# WORK TO COMPLETE
Find each line in the records below that contains the word "width", and copy it out.

:: MATERIAL SHOWN

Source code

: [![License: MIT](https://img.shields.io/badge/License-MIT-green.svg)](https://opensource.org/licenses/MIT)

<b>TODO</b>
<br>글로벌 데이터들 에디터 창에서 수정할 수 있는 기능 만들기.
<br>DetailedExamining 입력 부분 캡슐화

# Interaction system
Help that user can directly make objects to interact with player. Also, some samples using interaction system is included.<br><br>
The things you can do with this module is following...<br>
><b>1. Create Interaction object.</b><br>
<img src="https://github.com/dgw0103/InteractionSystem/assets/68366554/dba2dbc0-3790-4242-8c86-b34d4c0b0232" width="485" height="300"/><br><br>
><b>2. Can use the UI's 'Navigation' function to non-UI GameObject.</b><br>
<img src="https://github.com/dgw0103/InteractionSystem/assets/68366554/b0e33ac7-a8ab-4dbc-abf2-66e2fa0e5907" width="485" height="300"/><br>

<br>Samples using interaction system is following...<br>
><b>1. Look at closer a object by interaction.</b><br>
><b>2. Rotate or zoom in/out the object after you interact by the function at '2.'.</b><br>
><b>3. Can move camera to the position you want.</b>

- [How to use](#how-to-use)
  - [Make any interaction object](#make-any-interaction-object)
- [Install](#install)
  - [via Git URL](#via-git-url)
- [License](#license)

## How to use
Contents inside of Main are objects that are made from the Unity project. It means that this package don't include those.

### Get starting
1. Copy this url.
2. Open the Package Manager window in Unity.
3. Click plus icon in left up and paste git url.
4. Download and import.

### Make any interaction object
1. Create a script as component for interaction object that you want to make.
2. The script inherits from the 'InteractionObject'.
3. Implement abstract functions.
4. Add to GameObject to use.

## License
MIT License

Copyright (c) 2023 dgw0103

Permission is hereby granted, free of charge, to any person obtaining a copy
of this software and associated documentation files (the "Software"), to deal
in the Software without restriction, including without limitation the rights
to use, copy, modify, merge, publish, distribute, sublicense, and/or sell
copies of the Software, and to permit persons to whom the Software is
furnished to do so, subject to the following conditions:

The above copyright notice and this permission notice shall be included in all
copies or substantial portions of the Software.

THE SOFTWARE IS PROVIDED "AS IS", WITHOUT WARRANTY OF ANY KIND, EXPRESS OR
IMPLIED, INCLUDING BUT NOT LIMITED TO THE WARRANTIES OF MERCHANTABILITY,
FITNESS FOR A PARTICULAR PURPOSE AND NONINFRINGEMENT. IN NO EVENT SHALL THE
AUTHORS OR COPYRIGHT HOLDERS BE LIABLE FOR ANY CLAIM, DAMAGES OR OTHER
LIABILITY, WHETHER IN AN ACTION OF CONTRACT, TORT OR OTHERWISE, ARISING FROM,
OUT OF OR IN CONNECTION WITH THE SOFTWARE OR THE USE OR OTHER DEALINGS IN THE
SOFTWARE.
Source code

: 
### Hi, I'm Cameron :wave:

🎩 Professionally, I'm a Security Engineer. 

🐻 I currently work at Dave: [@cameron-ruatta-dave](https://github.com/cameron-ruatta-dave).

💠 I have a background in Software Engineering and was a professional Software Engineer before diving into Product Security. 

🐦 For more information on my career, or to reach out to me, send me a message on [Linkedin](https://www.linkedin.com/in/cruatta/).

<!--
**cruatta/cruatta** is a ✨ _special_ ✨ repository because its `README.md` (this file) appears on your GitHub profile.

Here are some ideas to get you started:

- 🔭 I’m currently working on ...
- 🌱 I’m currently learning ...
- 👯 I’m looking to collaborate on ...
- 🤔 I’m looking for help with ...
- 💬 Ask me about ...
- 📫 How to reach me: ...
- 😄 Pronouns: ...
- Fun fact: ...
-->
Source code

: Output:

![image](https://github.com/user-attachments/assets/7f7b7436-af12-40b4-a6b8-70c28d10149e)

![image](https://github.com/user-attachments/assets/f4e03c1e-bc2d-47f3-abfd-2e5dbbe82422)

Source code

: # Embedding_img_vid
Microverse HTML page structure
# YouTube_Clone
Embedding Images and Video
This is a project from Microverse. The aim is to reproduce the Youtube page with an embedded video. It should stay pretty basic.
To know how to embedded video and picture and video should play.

::::

# TASK RESPONSE
<img src="https://github.com/dgw0103/InteractionSystem/assets/68366554/dba2dbc0-3790-4242-8c86-b34d4c0b0232" width="485" height="300"/><br><br>
<img src="https://github.com/dgw0103/InteractionSystem/assets/68366554/b0e33ac7-a8ab-4dbc-abf2-66e2fa0e5907" width="485" height="300"/><br>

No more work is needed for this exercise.